Craniofacial Defects Persist in Eftud2 mutant mice with P53 Deletion

Abstract

EFTUD2 is mutated in patients with mandibulofacial dysostosis with microcephaly (MFDM). We previously showed that homozygous deletion of Eftud2 in neural crest cells causes brain and craniofacial malformations, affecting the same precursors as in MFDM patients. This phenotype was partially rescued by inhibition of the P53‐pathway using pifithrin‐α. Herein, we specifically evaluated the role of P53 in craniofacial abnormalities in Eftud2 mutants by genetically removing both Eftud2 and Trp53 in the neural crest cells (Eftud2‐P53 double knock‐outs (DKOs).
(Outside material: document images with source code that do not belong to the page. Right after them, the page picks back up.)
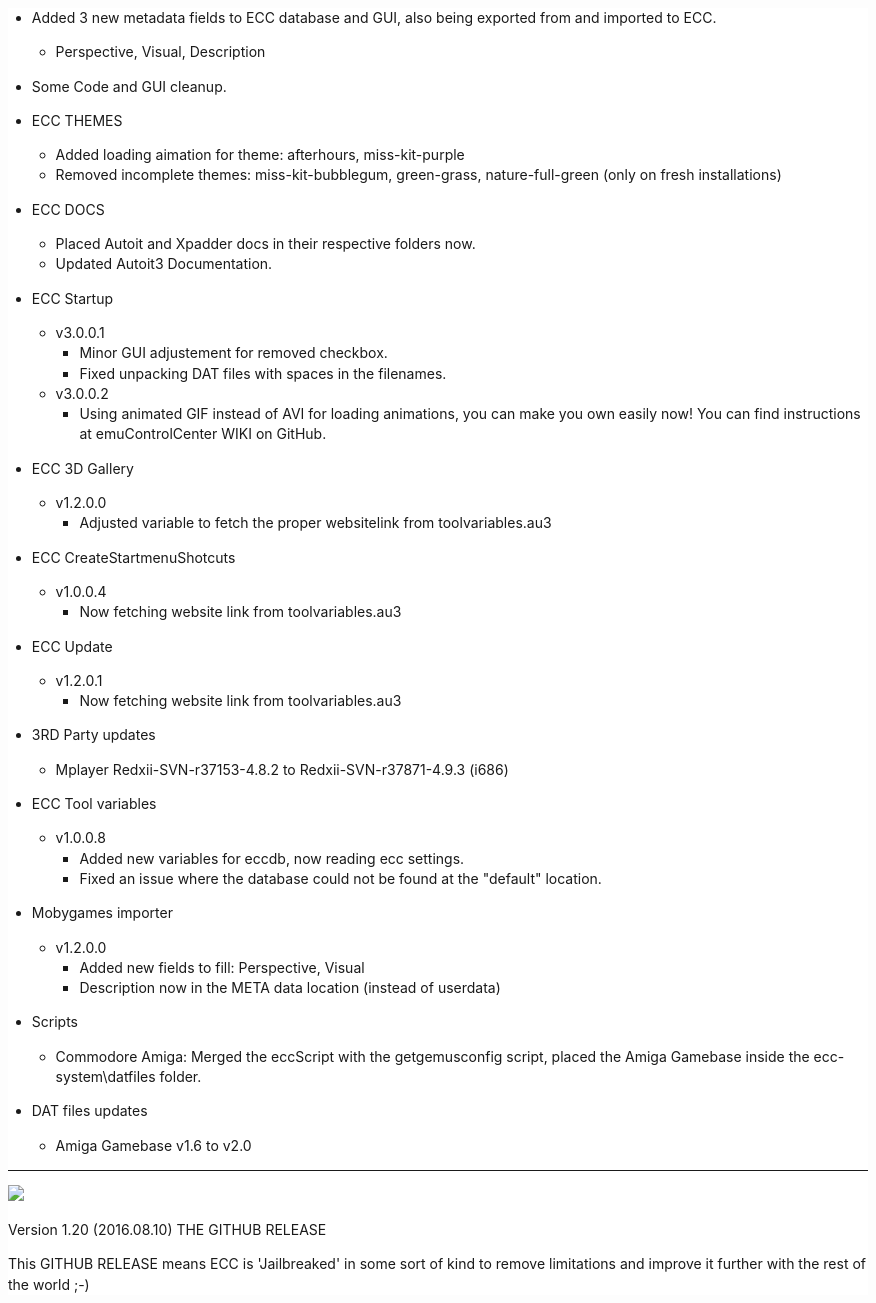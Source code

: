   - Added 3 new metadata fields to ECC database and GUI, also being exported from and imported to ECC.
    - Perspective, Visual, Description
  - Some Code and GUI cleanup.  
- ECC THEMES
  - Added loading aimation for theme: afterhours, miss-kit-purple
  - Removed incomplete themes: miss-kit-bubblegum, green-grass, nature-full-green (only on fresh installations)
- ECC DOCS
  - Placed Autoit and Xpadder docs in their respective folders now.
  - Updated Autoit3 Documentation.
- ECC Startup
  - v3.0.0.1
    - Minor GUI adjustement for removed checkbox.
	- Fixed unpacking DAT files with spaces in the filenames.
  - v3.0.0.2
	- Using animated GIF instead of AVI for loading animations, you can make you own easily now!
      You can find instructions at emuControlCenter WIKI on GitHub.
- ECC 3D Gallery
  - v1.2.0.0
    - Adjusted variable to fetch the proper websitelink from toolvariables.au3
- ECC CreateStartmenuShotcuts
  - v1.0.0.4
    - Now fetching website link from toolvariables.au3
- ECC Update
  - v1.2.0.1
    - Now fetching website link from toolvariables.au3
- 3RD Party updates
  - Mplayer Redxii-SVN-r37153-4.8.2 to Redxii-SVN-r37871-4.9.3 (i686)
- ECC Tool variables
  - v1.0.0.8
    - Added new variables for eccdb, now reading ecc settings.
	- Fixed an issue where the database could not be found at the "default" location.
 - Mobygames importer
    - v1.2.0.0
      - Added new fields to fill: Perspective, Visual
      - Description now in the META data location (instead of userdata)
	
- Scripts
  - Commodore Amiga: Merged the eccScript with the getgemusconfig script, placed
    the Amiga Gamebase inside the ecc-system\datfiles folder.

- DAT files updates
  - Amiga Gamebase v1.6 to v2.0

***
![](https://raw.githubusercontent.com/wiki/PhoenixInteractiveNL/emuControlCenter/images/ecc_splashscreen_120.png)

Version 1.20 (2016.08.10) THE GITHUB RELEASE

This GITHUB RELEASE means ECC is 'Jailbreaked' in some sort of kind to remove
limitations and improve it further with the rest of the world ;-)
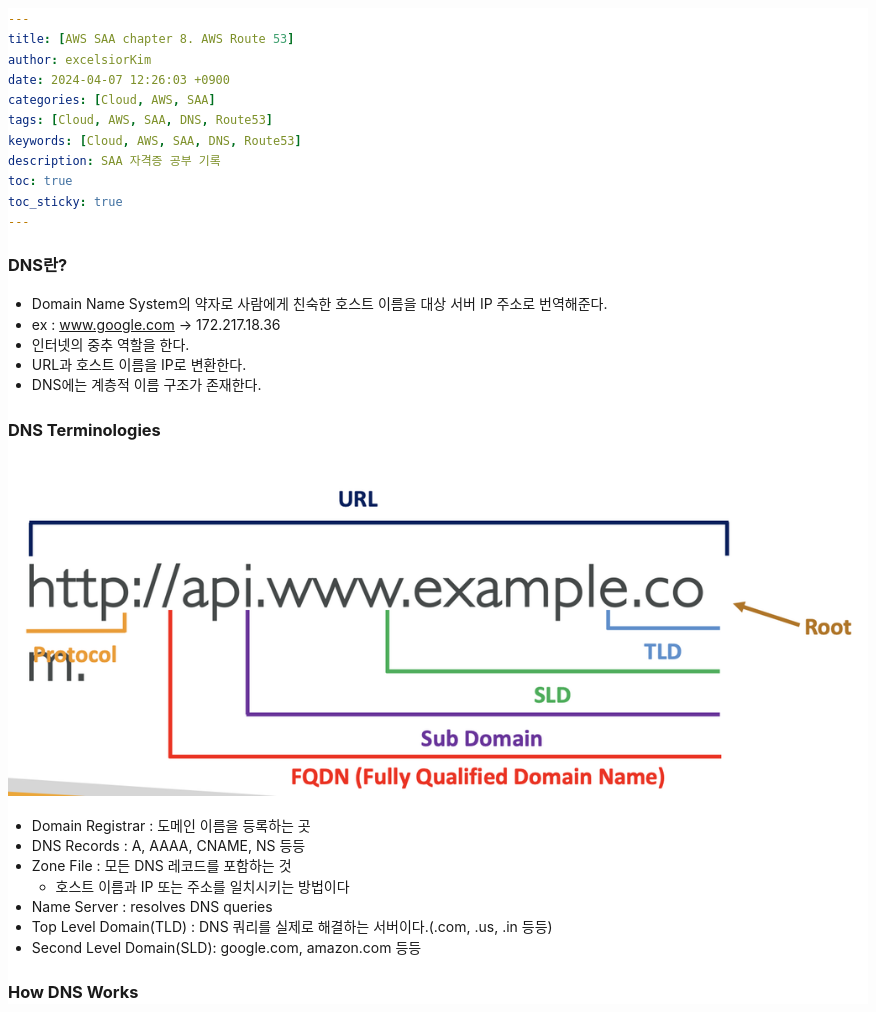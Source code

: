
 ```yaml
---
title: [AWS SAA chapter 8. AWS Route 53]
author: excelsiorKim
date: 2024-04-07 12:26:03 +0900
categories: [Cloud, AWS, SAA]
tags: [Cloud, AWS, SAA, DNS, Route53]
keywords: [Cloud, AWS, SAA, DNS, Route53]
description: SAA 자격증 공부 기록
toc: true
toc_sticky: true
---
```


### DNS란?

- Domain Name System의 약자로 사람에게 친숙한 호스트 이름을 대상 서버 IP 주소로 번역해준다.
- ex : www.google.com -> 172.217.18.36
- 인터넷의 중추 역할을 한다.
- URL과 호스트 이름을 IP로 변환한다.
- DNS에는 계층적 이름 구조가 존재한다.

### DNS Terminologies

![DNS-img](/assets/img/2024-04-07-Route-53/DNS.png)

- Domain Registrar : 도메인 이름을 등록하는 곳
- DNS Records : A, AAAA, CNAME, NS 등등
- Zone File : 모든 DNS 레코드를 포함하는 것
  - 호스트 이름과 IP 또는 주소를 일치시키는 방법이다
- Name Server : resolves DNS queries
- Top Level Domain(TLD) : DNS 쿼리를 실제로 해결하는 서버이다.(.com, .us, .in 등등)
- Second Level Domain(SLD): google.com, amazon.com 등등

### How DNS Works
We found that removing one or two alleles of Trp53 did not improve survival or craniofacial development in Eftud2 mutants. However, cleaved caspase‐3 immunostaining revealed that the abnormal increase in cell death found in Eftud2 mutants at E10.5 was reduced in the neural tube of Eftud2‐P53 neural crest DKOs. This suggests that the craniofacial abnormalities found in Eftud2‐P53 neural crest DKOs mutants are not only caused by apoptosis. We next aim to evaluate if cell cycle arrest could contribute to the phenotype. FoxM1 is a transcription factor which is essential for G2 progression into mitosis and is regulated by P53. We found increased splicing of FoxM1 in RNAseq experiments from Eftud2 mutants. Interestingly, the expression of the FoxM1 target, Cdc25b, was decreased by removal of P53 in Eftud2mutants as was that of Cdkn1a, a P53‐target required for mitosis. Altogether, our data suggest that in the presence of P53, Eftud2 mutants neural crest cells undergo apoptosis, whereas in the absence of this protein, they undergo cell cycle arrest. Ultimately, mis‐splicing leads to malformation in both a P53‐dependent and independent manner, which both ultimately contribute to a loss of neural crest cells and their derivative structures.